[Task data]:

● ● ● ● ● ● ●

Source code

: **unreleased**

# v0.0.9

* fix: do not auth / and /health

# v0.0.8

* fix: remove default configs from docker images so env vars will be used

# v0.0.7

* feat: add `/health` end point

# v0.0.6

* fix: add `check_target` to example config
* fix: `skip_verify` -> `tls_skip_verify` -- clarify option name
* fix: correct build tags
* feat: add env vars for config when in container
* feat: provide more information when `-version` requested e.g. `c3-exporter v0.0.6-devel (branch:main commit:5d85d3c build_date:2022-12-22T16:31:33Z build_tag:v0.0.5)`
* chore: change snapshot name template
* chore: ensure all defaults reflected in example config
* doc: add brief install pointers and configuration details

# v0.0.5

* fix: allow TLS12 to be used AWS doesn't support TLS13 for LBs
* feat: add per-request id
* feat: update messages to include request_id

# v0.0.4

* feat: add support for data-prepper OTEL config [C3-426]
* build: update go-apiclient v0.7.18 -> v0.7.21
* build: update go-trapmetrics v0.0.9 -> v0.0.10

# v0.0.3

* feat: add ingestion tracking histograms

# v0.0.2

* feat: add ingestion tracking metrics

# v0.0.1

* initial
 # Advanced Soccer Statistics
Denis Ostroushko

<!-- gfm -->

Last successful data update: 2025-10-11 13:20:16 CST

● ● ● ● ● ● ●

[Requirement]:
Each line holding the word "used" must be pulled from the records.

[Task result]:
* fix: remove default configs from docker images so env vars will be used
* fix: allow TLS12 to be used AWS doesn't support TLS13 for LBs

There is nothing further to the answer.